## About this exercise
Transcribe exactly the span of lines that begins the records and ends with the line holding "کانال [موزیک ملو](https://t.me/musiceking) به", both boundary lines included.
━━ Data provided ━━
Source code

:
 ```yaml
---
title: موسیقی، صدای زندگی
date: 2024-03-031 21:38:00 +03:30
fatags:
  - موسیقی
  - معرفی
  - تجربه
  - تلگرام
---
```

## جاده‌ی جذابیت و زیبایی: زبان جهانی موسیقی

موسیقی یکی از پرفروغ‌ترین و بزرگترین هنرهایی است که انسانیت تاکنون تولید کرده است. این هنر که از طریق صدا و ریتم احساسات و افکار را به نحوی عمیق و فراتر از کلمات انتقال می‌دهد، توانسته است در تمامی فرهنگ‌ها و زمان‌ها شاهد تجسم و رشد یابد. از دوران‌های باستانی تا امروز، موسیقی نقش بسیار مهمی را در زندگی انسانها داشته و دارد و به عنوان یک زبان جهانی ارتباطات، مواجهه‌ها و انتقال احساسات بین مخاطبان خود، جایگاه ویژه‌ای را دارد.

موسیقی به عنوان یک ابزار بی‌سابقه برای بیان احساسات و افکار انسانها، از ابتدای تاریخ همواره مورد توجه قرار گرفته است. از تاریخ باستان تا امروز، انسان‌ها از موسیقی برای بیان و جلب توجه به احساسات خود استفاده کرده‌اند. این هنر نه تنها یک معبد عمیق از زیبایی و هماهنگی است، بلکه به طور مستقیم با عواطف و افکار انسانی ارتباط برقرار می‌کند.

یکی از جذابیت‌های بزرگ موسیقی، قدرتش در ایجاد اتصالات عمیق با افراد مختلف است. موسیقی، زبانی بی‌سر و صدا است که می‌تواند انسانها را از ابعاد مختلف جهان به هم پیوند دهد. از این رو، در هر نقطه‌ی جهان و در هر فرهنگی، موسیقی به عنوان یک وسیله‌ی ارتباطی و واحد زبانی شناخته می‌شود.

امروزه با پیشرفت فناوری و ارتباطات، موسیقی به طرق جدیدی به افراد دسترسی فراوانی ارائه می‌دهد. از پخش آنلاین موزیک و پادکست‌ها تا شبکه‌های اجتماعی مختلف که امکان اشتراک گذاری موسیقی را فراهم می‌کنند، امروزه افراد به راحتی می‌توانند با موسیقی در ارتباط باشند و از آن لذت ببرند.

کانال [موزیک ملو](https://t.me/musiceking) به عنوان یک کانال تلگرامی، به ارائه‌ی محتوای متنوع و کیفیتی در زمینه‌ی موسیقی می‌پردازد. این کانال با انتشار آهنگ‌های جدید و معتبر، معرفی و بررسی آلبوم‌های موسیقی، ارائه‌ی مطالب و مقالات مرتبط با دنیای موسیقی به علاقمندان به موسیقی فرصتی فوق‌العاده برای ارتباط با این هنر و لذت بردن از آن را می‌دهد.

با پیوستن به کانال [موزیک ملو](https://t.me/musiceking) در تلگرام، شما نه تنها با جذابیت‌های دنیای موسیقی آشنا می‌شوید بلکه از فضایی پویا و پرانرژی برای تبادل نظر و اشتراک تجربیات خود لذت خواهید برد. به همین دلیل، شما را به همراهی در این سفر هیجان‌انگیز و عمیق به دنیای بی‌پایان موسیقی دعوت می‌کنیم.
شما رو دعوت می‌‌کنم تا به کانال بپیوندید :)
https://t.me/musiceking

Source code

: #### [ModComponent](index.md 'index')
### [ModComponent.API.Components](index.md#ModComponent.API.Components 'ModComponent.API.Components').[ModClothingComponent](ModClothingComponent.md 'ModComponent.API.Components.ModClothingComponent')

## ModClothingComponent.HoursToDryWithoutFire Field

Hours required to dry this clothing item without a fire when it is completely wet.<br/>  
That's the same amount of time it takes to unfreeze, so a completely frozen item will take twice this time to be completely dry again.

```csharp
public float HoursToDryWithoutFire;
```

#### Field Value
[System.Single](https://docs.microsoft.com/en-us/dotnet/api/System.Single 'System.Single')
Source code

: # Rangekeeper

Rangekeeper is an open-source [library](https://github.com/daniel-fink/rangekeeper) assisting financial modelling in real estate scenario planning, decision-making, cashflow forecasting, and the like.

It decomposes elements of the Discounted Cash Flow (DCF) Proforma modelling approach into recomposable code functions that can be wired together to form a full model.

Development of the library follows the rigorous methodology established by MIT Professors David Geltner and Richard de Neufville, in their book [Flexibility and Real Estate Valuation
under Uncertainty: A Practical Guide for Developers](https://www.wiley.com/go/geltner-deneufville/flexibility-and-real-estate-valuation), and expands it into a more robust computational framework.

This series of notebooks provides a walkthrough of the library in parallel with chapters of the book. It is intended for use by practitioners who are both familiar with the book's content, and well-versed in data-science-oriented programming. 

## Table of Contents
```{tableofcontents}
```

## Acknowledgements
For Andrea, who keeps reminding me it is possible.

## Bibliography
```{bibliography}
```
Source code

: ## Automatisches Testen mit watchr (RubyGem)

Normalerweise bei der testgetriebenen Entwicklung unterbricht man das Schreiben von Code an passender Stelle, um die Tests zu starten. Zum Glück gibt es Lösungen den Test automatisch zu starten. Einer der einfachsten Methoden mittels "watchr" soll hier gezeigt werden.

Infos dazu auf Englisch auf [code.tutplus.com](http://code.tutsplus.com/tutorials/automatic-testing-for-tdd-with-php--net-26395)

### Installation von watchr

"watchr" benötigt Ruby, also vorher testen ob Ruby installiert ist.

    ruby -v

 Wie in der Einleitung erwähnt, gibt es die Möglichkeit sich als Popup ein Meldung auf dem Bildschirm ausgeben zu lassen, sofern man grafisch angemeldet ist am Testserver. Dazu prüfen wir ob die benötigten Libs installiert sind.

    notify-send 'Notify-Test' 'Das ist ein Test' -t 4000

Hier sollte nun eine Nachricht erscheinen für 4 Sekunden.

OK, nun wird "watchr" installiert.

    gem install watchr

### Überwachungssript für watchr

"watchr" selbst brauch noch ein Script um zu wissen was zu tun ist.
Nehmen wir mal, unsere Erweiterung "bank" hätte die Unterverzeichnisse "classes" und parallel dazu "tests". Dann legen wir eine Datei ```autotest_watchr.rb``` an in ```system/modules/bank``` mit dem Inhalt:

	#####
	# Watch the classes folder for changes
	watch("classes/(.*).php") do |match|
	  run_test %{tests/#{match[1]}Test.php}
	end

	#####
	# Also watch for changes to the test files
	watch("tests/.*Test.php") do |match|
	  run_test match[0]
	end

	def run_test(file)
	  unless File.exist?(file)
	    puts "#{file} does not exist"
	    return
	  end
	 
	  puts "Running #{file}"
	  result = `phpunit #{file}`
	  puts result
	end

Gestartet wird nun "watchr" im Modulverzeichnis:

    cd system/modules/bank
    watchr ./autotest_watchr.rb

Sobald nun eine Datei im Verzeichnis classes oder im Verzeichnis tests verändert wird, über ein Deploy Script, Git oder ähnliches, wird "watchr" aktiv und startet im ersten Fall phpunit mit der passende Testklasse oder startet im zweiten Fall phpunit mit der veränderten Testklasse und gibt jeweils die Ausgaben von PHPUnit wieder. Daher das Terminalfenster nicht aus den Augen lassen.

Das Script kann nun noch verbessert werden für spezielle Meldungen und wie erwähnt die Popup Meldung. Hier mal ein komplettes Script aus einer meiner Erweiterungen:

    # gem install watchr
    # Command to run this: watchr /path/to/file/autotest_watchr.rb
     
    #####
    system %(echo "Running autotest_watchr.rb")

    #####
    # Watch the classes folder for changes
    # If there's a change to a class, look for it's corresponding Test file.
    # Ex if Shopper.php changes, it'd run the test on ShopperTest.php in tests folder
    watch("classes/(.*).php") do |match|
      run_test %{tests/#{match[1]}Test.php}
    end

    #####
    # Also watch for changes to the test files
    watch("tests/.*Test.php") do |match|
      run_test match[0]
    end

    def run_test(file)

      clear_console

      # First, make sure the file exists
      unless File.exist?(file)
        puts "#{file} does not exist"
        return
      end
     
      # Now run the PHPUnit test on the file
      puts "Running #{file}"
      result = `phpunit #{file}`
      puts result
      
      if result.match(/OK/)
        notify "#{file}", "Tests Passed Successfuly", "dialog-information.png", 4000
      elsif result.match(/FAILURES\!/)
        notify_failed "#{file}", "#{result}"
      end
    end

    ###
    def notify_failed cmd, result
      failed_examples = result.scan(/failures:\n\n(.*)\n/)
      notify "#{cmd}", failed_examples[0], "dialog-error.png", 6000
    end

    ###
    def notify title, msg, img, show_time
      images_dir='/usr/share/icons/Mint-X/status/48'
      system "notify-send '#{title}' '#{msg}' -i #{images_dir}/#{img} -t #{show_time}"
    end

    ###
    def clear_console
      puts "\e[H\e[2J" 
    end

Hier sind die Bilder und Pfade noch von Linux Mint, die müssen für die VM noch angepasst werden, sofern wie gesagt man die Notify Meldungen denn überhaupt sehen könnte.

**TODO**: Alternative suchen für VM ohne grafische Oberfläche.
━━━
## The completed task
Source code

:
 ```yaml
---
title: موسیقی، صدای زندگی
date: 2024-03-031 21:38:00 +03:30
fatags:
  - موسیقی
  - معرفی
  - تجربه
  - تلگرام
---
```

## جاده‌ی جذابیت و زیبایی: زبان جهانی موسیقی

موسیقی یکی از پرفروغ‌ترین و بزرگترین هنرهایی است که انسانیت تاکنون تولید کرده است. این هنر که از طریق صدا و ریتم احساسات و افکار را به نحوی عمیق و فراتر از کلمات انتقال می‌دهد، توانسته است در تمامی فرهنگ‌ها و زمان‌ها شاهد تجسم و رشد یابد. از دوران‌های باستانی تا امروز، موسیقی نقش بسیار مهمی را در زندگی انسانها داشته و دارد و به عنوان یک زبان جهانی ارتباطات، مواجهه‌ها و انتقال احساسات بین مخاطبان خود، جایگاه ویژه‌ای را دارد.

موسیقی به عنوان یک ابزار بی‌سابقه برای بیان احساسات و افکار انسانها، از ابتدای تاریخ همواره مورد توجه قرار گرفته است. از تاریخ باستان تا امروز، انسان‌ها از موسیقی برای بیان و جلب توجه به احساسات خود استفاده کرده‌اند. این هنر نه تنها یک معبد عمیق از زیبایی و هماهنگی است، بلکه به طور مستقیم با عواطف و افکار انسانی ارتباط برقرار می‌کند.

یکی از جذابیت‌های بزرگ موسیقی، قدرتش در ایجاد اتصالات عمیق با افراد مختلف است. موسیقی، زبانی بی‌سر و صدا است که می‌تواند انسانها را از ابعاد مختلف جهان به هم پیوند دهد. از این رو، در هر نقطه‌ی جهان و در هر فرهنگی، موسیقی به عنوان یک وسیله‌ی ارتباطی و واحد زبانی شناخته می‌شود.

امروزه با پیشرفت فناوری و ارتباطات، موسیقی به طرق جدیدی به افراد دسترسی فراوانی ارائه می‌دهد. از پخش آنلاین موزیک و پادکست‌ها تا شبکه‌های اجتماعی مختلف که امکان اشتراک گذاری موسیقی را فراهم می‌کنند، امروزه افراد به راحتی می‌توانند با موسیقی در ارتباط باشند و از آن لذت ببرند.

کانال [موزیک ملو](https://t.me/musiceking) به عنوان یک کانال تلگرامی، به ارائه‌ی محتوای متنوع و کیفیتی در زمینه‌ی موسیقی می‌پردازد. این کانال با انتشار آهنگ‌های جدید و معتبر، معرفی و بررسی آلبوم‌های موسیقی، ارائه‌ی مطالب و مقالات مرتبط با دنیای موسیقی به علاقمندان به موسیقی فرصتی فوق‌العاده برای ارتباط با این هنر و لذت بردن از آن را می‌دهد.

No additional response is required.